Não. A sorte é que são vários Diários, nas suas várias fases, nos seus vários momentos, com suas várias equipes. Não existe acomodação. Pensava em me aposentar e ter mais tempo para frequentar as bibliotecas públicas. Servir melhor ao estudante que me procura para um trabalho qualquer. A coisa foi rolando e essa assessoria, espontânea, ocorre naturalmente. Auxilia no trabalho.

Como o senhor avalia a evolução do Diário ao longo desses 60 anos?
Como disse: são vários Diários. Em todas as alternativas, saídas foram buscadas. Quantos jornais fecharam as portas neste período de transformação do Grande ABC? Bons veículos. O Diário resiste com fibra e talento. Revela excelentes profissionais, e não só na Redação. Esta renovação garante a evolução do jornal que a gente ama, sorrindo com suas vitórias, chorando quando algo não vai bem.

Que futuro espera para o Grande ABC?
O futuro está no turismo e no meio ambiente. A Billings é fabulosa. A área de mananciais, extraordinária. Temos flora e fauna a meio caminho entre o Litoral, a Capital e a boca do Interior. Temos história e memória. Quando reativarmos o sistema funicular ferroviário entre Paranapiacaba e Piassaguera, teremos algo único no mundo. Bergamo, na Lombardia, sobrevive com um funicular dez, 15 vezes menor. E sem a paisagem atlântica que temos. Quando investirmos na navegação pluvial, retornaremos aos tempos áureos de Eldorado e Riacho Grande.
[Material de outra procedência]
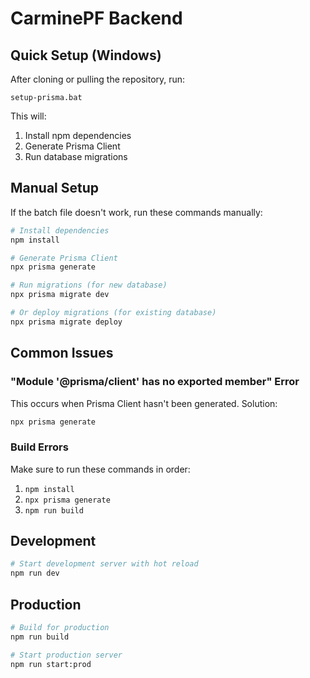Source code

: # CarminePF Backend

## Quick Setup (Windows)

After cloning or pulling the repository, run:

```batch
setup-prisma.bat
```

This will:
1. Install npm dependencies
2. Generate Prisma Client
3. Run database migrations

## Manual Setup

If the batch file doesn't work, run these commands manually:

```bash
# Install dependencies
npm install

# Generate Prisma Client
npx prisma generate

# Run migrations (for new database)
npx prisma migrate dev

# Or deploy migrations (for existing database)
npx prisma migrate deploy
```

## Common Issues

### "Module '@prisma/client' has no exported member" Error

This occurs when Prisma Client hasn't been generated. Solution:

```bash
npx prisma generate
```

### Build Errors

Make sure to run these commands in order:
1. `npm install`
2. `npx prisma generate`
3. `npm run build`

## Development

```bash
# Start development server with hot reload
npm run dev
```

## Production

```bash
# Build for production
npm run build

# Start production server
npm run start:prod
```
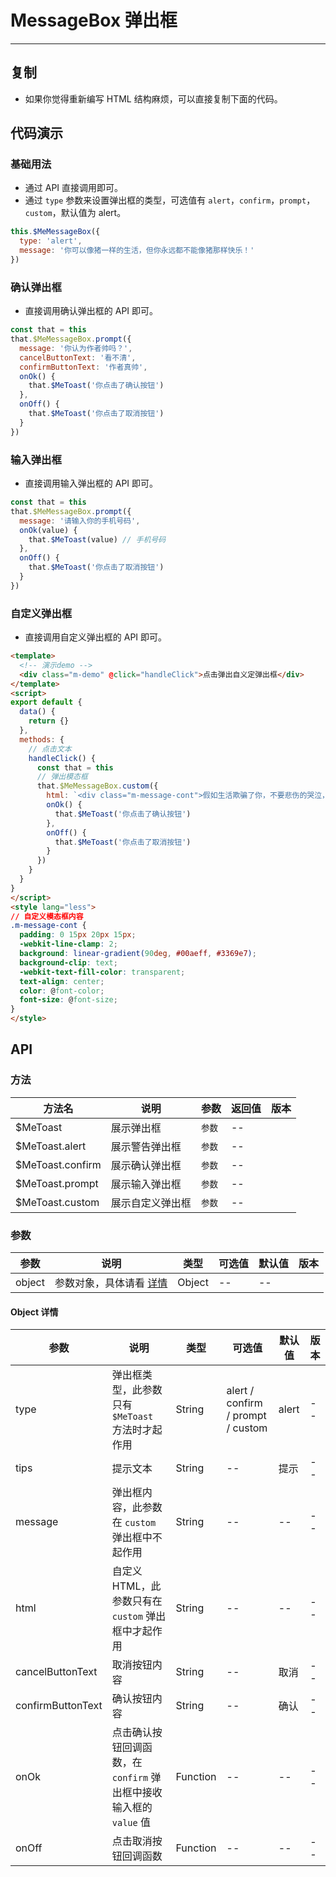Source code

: # MessageBox 弹出框

---

## 复制

- 如果你觉得重新编写 HTML 结构麻烦，可以直接复制下面的代码。

## 代码演示

### 基础用法

- 通过 API 直接调用即可。
- 通过 `type` 参数来设置弹出框的类型，可选值有 `alert`，`confirm`，`prompt`，`custom`，默认值为 alert。

```JavaScript
this.$MeMessageBox({
  type: 'alert',
  message: '你可以像猪一样的生活，但你永远都不能像猪那样快乐！'
})
```

### 确认弹出框

- 直接调用确认弹出框的 API 即可。

```JavaScript
const that = this
that.$MeMessageBox.prompt({
  message: '你认为作者帅吗？',
  cancelButtonText: '看不清',
  confirmButtonText: '作者真帅',
  onOk() {
    that.$MeToast('你点击了确认按钮')
  },
  onOff() {
    that.$MeToast('你点击了取消按钮')
  }
})
```

### 输入弹出框

- 直接调用输入弹出框的 API 即可。

```JavaScript
const that = this
that.$MeMessageBox.prompt({
  message: '请输入你的手机号码',
  onOk(value) {
    that.$MeToast(value) // 手机号码
  },
  onOff() {
    that.$MeToast('你点击了取消按钮')
  }
})
```

### 自定义弹出框

- 直接调用自定义弹出框的 API 即可。

```HTML
<template>
  <!-- 演示demo -->
  <div class="m-demo" @click="handleClick">点击弹出自义定弹出框</div>
</template>
<script>
export default {
  data() {
    return {}
  },
  methods: {
    // 点击文本
    handleClick() {
      const that = this
      // 弹出模态框
      that.$MeMessageBox.custom({
        html: `<div class="m-message-cont">假如生活欺骗了你，不要悲伤的哭泣，如果真的热爱生活你会自己骗自己的。</div>`,
        onOk() {
          that.$MeToast('你点击了确认按钮')
        },
        onOff() {
          that.$MeToast('你点击了取消按钮')
        }
      })
    }
  }
}
</script>
<style lang="less">
// 自定义模态框内容
.m-message-cont {
  padding: 0 15px 20px 15px;
  -webkit-line-clamp: 2;
  background: linear-gradient(90deg, #00aeff, #3369e7);
  background-clip: text;
  -webkit-text-fill-color: transparent;
  text-align: center;
  color: @font-color;
  font-size: @font-size;
}
</style>
```

## API

### 方法

| 方法名            | 说明             | 参数   | 返回值 | 版本 |
| ----------------- | ---------------- | ------ | ------ | ---- |
| \$MeToast         | 展示弹出框       | `参数` | --     |
| \$MeToast.alert   | 展示警告弹出框   | `参数` | --     |
| \$MeToast.confirm | 展示确认弹出框   | `参数` | --     |
| \$MeToast.prompt  | 展示输入弹出框   | `参数` | --     |
| \$MeToast.custom  | 展示自定义弹出框 | `参数` | --     |

### 参数

| 参数   | 说明                               | 类型   | 可选值 | 默认值 | 版本 |
| ------ | ---------------------------------- | ------ | ------ | ------ | ---- |
| object | 参数对象，具体请看 [详情](#object) | Object | --     | --     |

<h4 id="object">Object 详情</h4>

| 参数              | 说明                                                               | 类型     | 可选值                            | 默认值 | 版本 |
| ----------------- | ------------------------------------------------------------------ | -------- | --------------------------------- | ------ | ---- |
| type              | 弹出框类型，此参数只有 `$MeToast` 方法时才起作用                   | String   | alert / confirm / prompt / custom | alert  | --   |
| tips              | 提示文本                                                           | String   | --                                | 提示   | --   |
| message           | 弹出框内容，此参数在 `custom` 弹出框中不起作用                     | String   | --                                | --     | --   |
| html              | 自定义 HTML，此参数只有在 `custom` 弹出框中才起作用                | String   | --                                | --     | --   |
| cancelButtonText  | 取消按钮内容                                                       | String   | --                                | 取消   | --   |
| confirmButtonText | 确认按钮内容                                                       | String   | --                                | 确认   | --   |
| onOk              | 点击确认按钮回调函数，在 `confirm` 弹出框中接收输入框的 `value` 值 | Function | --                                | --     | --   |
| onOff             | 点击取消按钮回调函数                                               | Function | --                                | --     | --   |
Quando sistematizarmos a tecnologia aqui desenvolvida desde tempos imemoriais, aprenderemos que o Grande ABC já fez de tudo e superou desafios. O futuro passa, sem dúvida, pelas trilhas da nossa história.

Ademir Medici e o Diário
Ademir Medici foi admitido no Diário em 1972. Atuou como repórter, editor de Geral (que hoje corresponde ao caderno Setecidades), repórter especial, editor de reportagens especiais e secretário de Redação. Atualmente assina a coluna Memória, é responsável pelo obituário nas versões impressa e online e apresenta programa no DGABC TV. Sua relação com o veículo, contudo, é ainda mais antiga. “Eu trabalhava em departamento pessoal e a firma assinava o Diário, logo, sempre li o jornal. Um velhinho ia sempre à empresa em busca de anúncios. Era contato de publicidade do Diário”, lembra.